En attendant sa réouverture, le Centre Pompidou comme vous ne l'avez jamais vu !

Vu de l’extérieur, tout semble assoupi. Et pourtant à l’intérieur, c’est l’effervescence. Montage d’expositions, conservation des œuvres, rondes de sécurité… Dans l’attente d’une réouverture prochaine, le Centre Pompidou continue de tourner. Visite guidée et exclusive.

± 11 min

Pas un bruit, si ce n’est la soufflerie de la climatisation. La lumière est douce, et entre les travées, une légère pénombre. Pourtant, autour de nous, c’est une explosion de couleurs éblouissantes. Ici, Marguerite au chat noir nous fixe, là, La Tristesse du roi, monumentale, nous irradie. Nous sommes en Galerie 1, et les chefs-d’œuvre d’Henri Matisse, réunis pour l’exposition « Matisse, comme un roman », attendent d’être prochainement décrochés (l’exposition devrait être démontée le 22 février prochain, ndlr). Certaines œuvres, comme endormies depuis octobre dernier et la fermeture exceptionnelle du Musée, sont désormais à l’abri de la lumière sous des papiers krafts.

 

Certaines œuvres, comme endormies depuis octobre dernier et la fermeture exceptionnelle du Musée, sont désormais à l’abri de la lumière sous des papiers krafts.

 

Sur les cartels, on peut pourtant lire « Nus bleus », ou « Faune charmant la nymphe endormie ». Les fameuses calligraphies matissiennes autour du mot « Jazz » sont elles aussi en sommeil, tout comme les fabuleux collages colorés de l’artiste. Tous ces dessins, au fusain ou au crayon, ont été protégés dès le jour de la fermeture. Liliana Dragasev, chargée de production au Centre Pompidou, a supervisé ce « kraftage » : « Nous avons d’abord protégé les œuvres graphiques, car le papier est beaucoup plus fragile que la toile. L'exposition à la lumière mais aussi de mauvaises conditions de température et d'humidité, peuvent dégrader les dessins. Ceux qui proviennent de la collection du Musée national d’art moderne sont habituellement conservés dans les réserves du cabinet d’art graphique, dans l’obscurité la plus totale. »

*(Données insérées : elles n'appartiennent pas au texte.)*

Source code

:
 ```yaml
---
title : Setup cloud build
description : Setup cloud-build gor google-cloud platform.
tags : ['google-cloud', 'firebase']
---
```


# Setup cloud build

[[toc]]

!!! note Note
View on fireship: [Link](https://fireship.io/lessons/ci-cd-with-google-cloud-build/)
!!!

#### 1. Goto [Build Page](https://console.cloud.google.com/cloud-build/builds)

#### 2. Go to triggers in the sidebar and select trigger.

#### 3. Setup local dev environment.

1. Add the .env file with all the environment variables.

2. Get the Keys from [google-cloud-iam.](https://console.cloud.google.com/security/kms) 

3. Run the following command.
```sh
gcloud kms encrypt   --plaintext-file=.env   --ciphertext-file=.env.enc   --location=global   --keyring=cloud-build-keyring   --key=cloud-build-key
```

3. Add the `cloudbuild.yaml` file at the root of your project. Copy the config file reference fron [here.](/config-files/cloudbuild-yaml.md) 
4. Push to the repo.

En temps normal, personne ne vient perturber la quiétude de l’espace, pas même les équipes de ménage. Les seules habilitées à y pénétrer sont les restauratrices. Tous les mardis et vendredis, ces spécialistes font le tour de l’exposition et inspectent religieusement les œuvres, en priorité celles qui ne sont pas protégées par du papier kraft. Comme la superbe Blouse roumaine, qui fait partie des chefs-d’œuvre de la collection du Musée.

 

En temps normal, personne ne vient perturber la quiétude de l’espace, pas même les équipes de ménage. Les seules habilitées à y pénétrer sont les restauratrices.

 

Certaines des œuvres réunies en Galerie 1 ont fait du chemin pour cette exposition, prêtées pour l’occasion par d’autres institutions internationales, ou par des particuliers. Mais c’est surtout la présence d’Intérieur aux aubergines qu’il convient de noter : la toile ne quitte qu’à de très rares occasions les cimaises du musée de Grenoble en raison de sa fragilité. Liliana Dragasev précise : « Une surveillance journalière de la température et de l’hygrométrie est assurée par des sondes qui enregistrent ces données. Il est indispensable de limiter les écarts de température et d’humidité relatives. S’ils sont trop élevés, des moisissures pourraient se développer et proliférer, et le papier gondoler par exemple. Les données recueillies par ces sondes peuvent être transmises aux prêteurs privés ou institutionnels qui le demandent. » Tout semble assoupi. Pourtant les quelque deux cent trente œuvres de l’exposition « Matisse, comme un roman » sont observées jour et nuit. Comme le reste du Centre Pompidou, sécurisé drastiquement. 

 

Avec ses dix niveaux totalisant plus de 100 000 m2 dont 45 000 m2 accessibles au public, le Centre Pompidou est un vrai paquebot.

 

La sécurité, c’est l’affaire de Francine Lourari, cheffe de groupe et dans « la maison » depuis vingt-trois ans. Avec ses dix niveaux totalisant plus de 100 000 m2 dont 45 000 m2 accessibles au public, le Centre Pompidou, qui comprend aussi la Bibliothèque publique d’information (Bpi) et l’Institut de recherche et de coordination acoustique/musique (Ircam), est un vrai paquebot. Mieux, une ville souterraine, avec son dédale de couloirs en sous-sol, véritable labyrinthe peint aux couleurs primaires si caractéristiques du bâtiment signé Renzo Piano et Richard Rogers. Au niveau du Forum, discrètement gardé par une porte accessible aux seuls personnels habilités, se trouve le poste de sécurité, le PC. Les yeux rivés sur une mosaïque d’écrans, un agent veille, relevant le moindre détail suspect. Francine Lourari : « Le Centre Pompidou est équipé de centaines de caméras qui voient tout. Ici nous sommes en lien radio avec les agents qui font leurs rondes, le jour comme la nuit. Nous surveillons tous les espaces, dans les niveaux comme en sous-sol, et nous vérifions aussi les échafaudages extérieurs, installés pour les travaux de rénovation de la chenille, côté Piazza. Parfois des jeunes escaladent les échafaudages, pour voir la vue sur tout Paris, ou faire des selfies… » Attention, c’est formellement interdit. Seule femme cheffe de groupe, Francine déplore le manque de féminisation de la profession, mais adore son métier, « humain avant tout ».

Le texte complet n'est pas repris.